I want to move away from Cloudflare tunnels, so I rented a cheap VPS from Hetzner and tried to follow this guide. Unfortunately, the WireGuard setup didn’t work. I’m trying to forward all traffic from the VPS to my homeserver and vice versa. Are there any other ways to solve this issue?
VPS Info:
OS: Debian 12
Architecture: ARM64 / aarch64
RAM: 4 GB
Traffic: 20 TB
Very interesting… How do I get started?
The SSH tunnel is just one command, but you may want to use autossh to restart it if it fails.

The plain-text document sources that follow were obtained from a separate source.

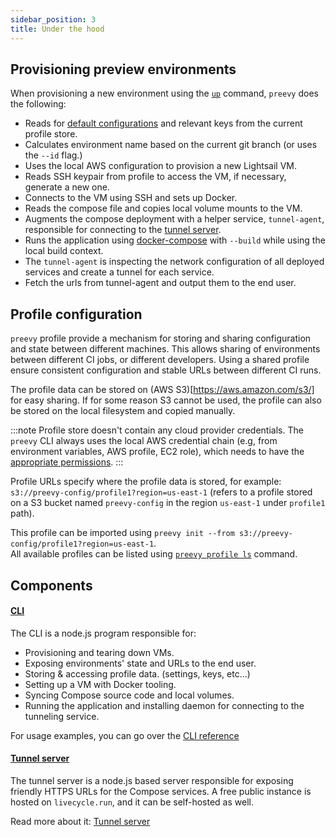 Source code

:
 ```yaml
---
sidebar_position: 3
title: Under the hood
---
```


## Provisioning preview environments

When provisioning a new environment using the [`up`](/cli-reference#preevy-up-service) command, `preevy` does the following:

- Reads for [default configurations](#profile-configuration) and relevant keys from the current profile store.
- Calculates environment name based on the current git branch (or uses the `--id` flag.)
- Uses the local AWS configuration to provision a new Lightsail VM.
- Reads SSH keypair from profile to access the VM, if necessary, generate a new one.
- Connects to the VM using SSH and sets up Docker.
- Reads the compose file and copies local volume mounts to the VM.
- Augments the compose deployment with a helper service, `tunnel-agent`, responsible for connecting to the [tunnel server](/tunnel-server).
- Runs the application using [docker-compose](https://docs.docker.com/compose/) with `--build` while using the local build context.
- The `tunnel-agent` is inspecting the network configuration of all deployed services and create a tunnel for each service.
- Fetch the urls from tunnel-agent and output them to the end user.

## Profile configuration

`preevy` profile provide a mechanism for storing and sharing configuration and state between different machines. This allows sharing of environments between different CI jobs, or different developers.
Using a shared profile ensure consistent configuration and stable URLs between different CI runs.

The profile data can be stored on (AWS S3)[https://aws.amazon.com/s3/] for easy sharing. If for some reason S3 cannot be used, the profile can also be stored on the local filesystem and copied manually.

:::note
Profile store doesn't contain any cloud provider credentials.
The `preevy` CLI always uses the local AWS credential chain (e.g, from environment variables, AWS profile, EC2 role), which needs to have the [appropriate permissions](/drivers/aws-lightsail).
:::

Profile URLs specify where the profile data is stored, for example: `s3://preevy-config/profile1?region=us-east-1` (refers to a profile stored on a S3 bucket named `preevy-config` in the region `us-east-1` under `profile1` path).

This profile can be imported using `preevy init --from s3://preevy-config/profile1?region=us-east-1`.  
All available profiles can be listed using [`preevy profile ls`](/cli-reference#preevy-profile-ls) command.

## Components

#### [CLI](https://github.com/livecycle/preevy/tree/master/packages/cli)

The CLI is a node.js program responsible for:

- Provisioning and tearing down VMs.
- Exposing environments' state and URLs to the end user.
- Storing & accessing profile data. (settings, keys, etc...)
- Setting up a VM with Docker tooling.
- Syncing Compose source code and local volumes.
- Running the application and installing daemon for connecting to the tunneling service.

For usage examples, you can go over the [CLI reference](/cli-reference.md)

#### [Tunnel server](https://github.com/livecycle/preevy/tree/master/packages/tunnel-server)

The tunnel server is a node.js based server responsible for exposing friendly HTTPS URLs for the Compose services.
A free public instance is hosted on `livecycle.run`, and it can be self-hosted as well.

Read more about it: [Tunnel server](/tunnel-server/overview.md)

If you choose variant 2 you will need to configure a pass-through reverse proxy on the VPS that does TLS termination (uses correct certificates for each domain on 443). Look into nginx, caddy, traefik or haproxy.
For the full home proxy you will once again need a proxy but you’ll additionally need to do host routing to direct each (sub)domain to the correct app. You’ll probably want to use the same proxy as above to avoid learning two different proxies.
I would recommend either caddy (both) or nginx (vps) + nginx proxy manager (home) if you’re a beginner.
How do I make the SSH tunnel forward traffic? It can’t be as easy as just running
ssh user@SERVER_IP
in the terminal.(I only need variant 1 btw)
You also add the -R parameter:
https://linuxize.com/post/how-to-setup-ssh-tunneling/ (you want the “remote port forwarding”). ssh -R, -L and -D options are magical, more people should learn about them.
You may also need to open access to port 443 on the VPS. How you do that depends on the VPS service, check their documentation.
Hi, whenever I try to enter the ports 80 and 443 at the beginning of the -R parameter, I get this error:
Warning: remote port forwarding failed for listen port 80
. How do I fix this?Ah yes. Ports below 1024 are normally privileged and only superuser can use them (and the account you’re using to ssh in is not and should not be root).